Prompt => Lines from the one containing "your Leptos app." through the last line of the material below: print these exactly, and only these.

+++

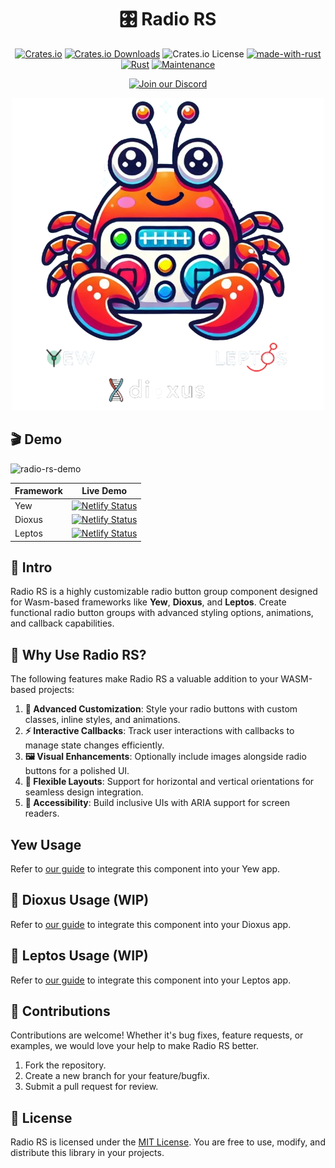 <div align="center">

# 🎛️ Radio RS

[![Crates.io](https://img.shields.io/crates/v/radiors)](https://crates.io/crates/radiors)
[![Crates.io Downloads](https://img.shields.io/crates/d/radiors)](https://crates.io/crates/radiors)
![Crates.io License](https://img.shields.io/crates/l/radiors)
[![made-with-rust](https://img.shields.io/badge/Made%20with-Rust-1f425f.svg?logo=rust&logoColor=white)](https://www.rust-lang.org/)
[![Rust](https://img.shields.io/badge/Rust-1.79%2B-blue.svg)](https://www.rust-lang.org)
[![Maintenance](https://img.shields.io/badge/Maintained%3F-yes-green.svg)](https://github.com/wiseaidev)

[![Join our Discord](https://dcbadge.limes.pink/api/server/b5JbvHW5nv)](https://discord.gg/b5JbvHW5nv)

<!-- absolute url for docs.rs cause assets is excluded from crate -->
![logo](https://raw.githubusercontent.com/opensass/radio-rs/refs/heads/main/assets/logo.webp)

</div>

## 🎬 Demo

<!-- absolute url for docs.rs cause assets is excluded from crate -->
![radio-rs-demo](https://raw.githubusercontent.com/opensass/radio-rs/refs/heads/main/assets/demo.gif)

| Framework | Live Demo |
| --- | --- |
| Yew | [![Netlify Status](https://api.netlify.com/api/v1/badges/a0efc7e9-f20e-4dd9-93e1-c8f4fde7506f/deploy-status)](https://radio-rs.netlify.app) |
| Dioxus | [![Netlify Status](https://api.netlify.com/api/v1/badges/4dabc732-d6de-4598-a629-980be35c003f/deploy-status)](https://radio-rs-dioxus.netlify.app) |
| Leptos | [![Netlify Status](https://api.netlify.com/api/v1/badges/4912ca4b-34ae-421d-8091-d1b836f13cdf/deploy-status)](https://radio-rs-leptos.netlify.app) |

## 📜 Intro

Radio RS is a highly customizable radio button group component designed for Wasm-based frameworks like **Yew**, **Dioxus**, and **Leptos**. Create functional radio button groups with advanced styling options, animations, and callback capabilities.

## 🤔 Why Use Radio RS?

The following features make Radio RS a valuable addition to your WASM-based projects:

1. **🎨 Advanced Customization**: Style your radio buttons with custom classes, inline styles, and animations.
1. **⚡ Interactive Callbacks**: Track user interactions with callbacks to manage state changes efficiently.
1. **🖼️ Visual Enhancements**: Optionally include images alongside radio buttons for a polished UI.
1. **📐 Flexible Layouts**: Support for horizontal and vertical orientations for seamless design integration.
1. **🧩 Accessibility**: Build inclusive UIs with ARIA support for screen readers.

## Yew Usage

<!-- absolute url for docs.rs cause YEW.md is not included in crate -->
Refer to [our guide](https://github.com/opensass/radio-rs/blob/main/YEW.md) to integrate this component into your Yew app.

## 🧬 Dioxus Usage (WIP)

<!-- absolute url for docs.rs cause Dioxus.md is not included in crate -->
Refer to [our guide](https://github.com/opensass/radio-rs/blob/main/Dioxus.md) to integrate this component into your Dioxus app.

## 🌱 Leptos Usage (WIP)

<!-- absolute url for docs.rs cause LEPTOS.md is not included in crate -->
Refer to [our guide](https://github.com/opensass/radio-rs/blob/main/LEPTOS.md) to integrate this component into your Leptos app.

## 🤝 Contributions

Contributions are welcome! Whether it's bug fixes, feature requests, or examples, we would love your help to make Radio RS better.

1. Fork the repository.
1. Create a new branch for your feature/bugfix.
1. Submit a pull request for review.

## 📜 License

Radio RS is licensed under the [MIT License](LICENSE). You are free to use, modify, and distribute this library in your projects.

+++

Problem solution =>
Refer to [our guide](https://github.com/opensass/radio-rs/blob/main/LEPTOS.md) to integrate this component into your Leptos app.

## 🤝 Contributions

Contributions are welcome! Whether it's bug fixes, feature requests, or examples, we would love your help to make Radio RS better.

1. Fork the repository.
1. Create a new branch for your feature/bugfix.
1. Submit a pull request for review.

## 📜 License

Radio RS is licensed under the [MIT License](LICENSE). You are free to use, modify, and distribute this library in your projects.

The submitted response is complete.